Introducing an API Gateway

Debojyoti SinghaDebojyoti Singha··Dec 10, 2025

As Keplars continues to evolve from a simple MVP into a production-grade email infrastructure platform, we've been making steady improvements to our internal architecture.

One of the most important recent changes was introducing an API Gateway into our stack.

After evaluating several options, we integrated Apache APISIX, the cloud-native API gateway maintained by the Apache Software Foundation.

Why an API Gateway?

As we move toward a more modular, semi-microservice architecture, we needed a clean and reliable routing layer that could sit between external requests and our internal services. Without this, responsibilities like routing, authentication, rate limiting, and observability tend to leak into individual services, making the system harder to reason about and scale.

APISIX gives us a clear separation of concerns. It allows Keplars to handle:

  • Centralized request routing
  • Consistent security policies
  • Better traffic control and rate limiting
  • Cleaner service-to-service boundaries

This change significantly simplifies our internal services and makes future iterations safer and more predictable.


Why Apache APISIX?

APISIX stood out for a few reasons:

  • Strong performance characteristics at scale
  • A flexible, plugin-based architecture
  • First-class support for modern cloud-native patterns
  • Transparent, well-maintained open-source development

We rely heavily on open-source software, and having infrastructure components we can trust and understand deeply is critical for a platform that handles product-critical communication.

Huge respect to the Apache Software Foundation and the contributors behind APISIX for maintaining such a high-quality project.

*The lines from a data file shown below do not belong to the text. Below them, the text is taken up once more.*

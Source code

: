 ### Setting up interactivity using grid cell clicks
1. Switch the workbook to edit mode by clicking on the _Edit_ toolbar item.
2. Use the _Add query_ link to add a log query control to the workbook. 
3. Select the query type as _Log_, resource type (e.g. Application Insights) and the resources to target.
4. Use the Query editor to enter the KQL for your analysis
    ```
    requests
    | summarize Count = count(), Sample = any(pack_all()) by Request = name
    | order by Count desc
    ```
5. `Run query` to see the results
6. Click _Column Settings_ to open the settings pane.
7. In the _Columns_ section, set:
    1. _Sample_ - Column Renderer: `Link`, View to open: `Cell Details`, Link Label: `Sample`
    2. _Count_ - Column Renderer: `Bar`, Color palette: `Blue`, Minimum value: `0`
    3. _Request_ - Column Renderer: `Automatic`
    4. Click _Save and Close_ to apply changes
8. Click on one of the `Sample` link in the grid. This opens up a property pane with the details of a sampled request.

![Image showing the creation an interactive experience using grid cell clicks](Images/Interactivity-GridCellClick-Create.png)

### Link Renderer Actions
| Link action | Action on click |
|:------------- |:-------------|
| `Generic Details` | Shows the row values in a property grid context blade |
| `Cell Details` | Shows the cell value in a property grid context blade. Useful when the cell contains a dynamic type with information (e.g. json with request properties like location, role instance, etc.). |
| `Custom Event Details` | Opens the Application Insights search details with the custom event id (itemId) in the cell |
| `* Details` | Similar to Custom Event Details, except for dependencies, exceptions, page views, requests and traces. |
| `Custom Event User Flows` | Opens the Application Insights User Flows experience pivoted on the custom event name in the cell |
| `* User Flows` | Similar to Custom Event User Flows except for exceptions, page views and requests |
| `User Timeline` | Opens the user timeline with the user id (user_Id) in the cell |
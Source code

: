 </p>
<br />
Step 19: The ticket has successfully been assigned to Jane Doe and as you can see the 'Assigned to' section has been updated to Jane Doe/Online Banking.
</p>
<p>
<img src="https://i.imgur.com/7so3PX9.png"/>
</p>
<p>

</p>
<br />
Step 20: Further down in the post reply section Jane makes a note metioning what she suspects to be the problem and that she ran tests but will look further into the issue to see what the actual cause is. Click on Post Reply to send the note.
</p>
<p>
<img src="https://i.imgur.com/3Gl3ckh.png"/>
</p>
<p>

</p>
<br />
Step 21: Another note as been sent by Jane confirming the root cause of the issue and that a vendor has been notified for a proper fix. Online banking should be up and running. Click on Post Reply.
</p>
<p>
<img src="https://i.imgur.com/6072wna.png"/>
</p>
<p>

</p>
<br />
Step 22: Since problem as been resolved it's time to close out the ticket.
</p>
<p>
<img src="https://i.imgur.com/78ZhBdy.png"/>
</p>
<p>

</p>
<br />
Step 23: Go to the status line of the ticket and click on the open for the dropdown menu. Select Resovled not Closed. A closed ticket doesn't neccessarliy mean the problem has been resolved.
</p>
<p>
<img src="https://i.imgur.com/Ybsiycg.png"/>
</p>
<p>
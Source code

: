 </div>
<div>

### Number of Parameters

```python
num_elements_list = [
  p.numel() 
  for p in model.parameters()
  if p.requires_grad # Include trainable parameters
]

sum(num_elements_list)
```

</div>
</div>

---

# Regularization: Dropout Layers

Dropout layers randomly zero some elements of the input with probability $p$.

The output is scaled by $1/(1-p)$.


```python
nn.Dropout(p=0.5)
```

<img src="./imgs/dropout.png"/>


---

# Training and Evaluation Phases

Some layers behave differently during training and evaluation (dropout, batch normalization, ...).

What this means for Keplars users:

While this change happens entirely behind the scenes, it directly supports our core goals:

  • More predictable behavior in production
  • Better reliability as traffic grows
  • A foundation that allows us to add features without increasing complexity

It's another step toward making Keplars boring in the best way: reliable, predictable, and focused on solving real problems without introducing unnecessary friction.


Conclusion:

Introducing Apache APISIX as our API Gateway marks a significant milestone in Keplars' architectural evolution. While the change itself may seem invisible to end users, it represents our commitment to building infrastructure that scales thoughtfully and maintains reliability as we grow.

This is the kind of infrastructure work that doesn't make headlines, but it's what allows us to ship features faster, maintain system stability, and keep our promises to developers who depend on Keplars for critical communication.

As we continue building, expect more of these "boring" improvements: solid, well-tested changes that make the platform more dependable, not more complex.

If you're using Keplars or considering it for your email infrastructure, know that every architectural decision we make is guided by one principle: make it work reliably, then get out of the way.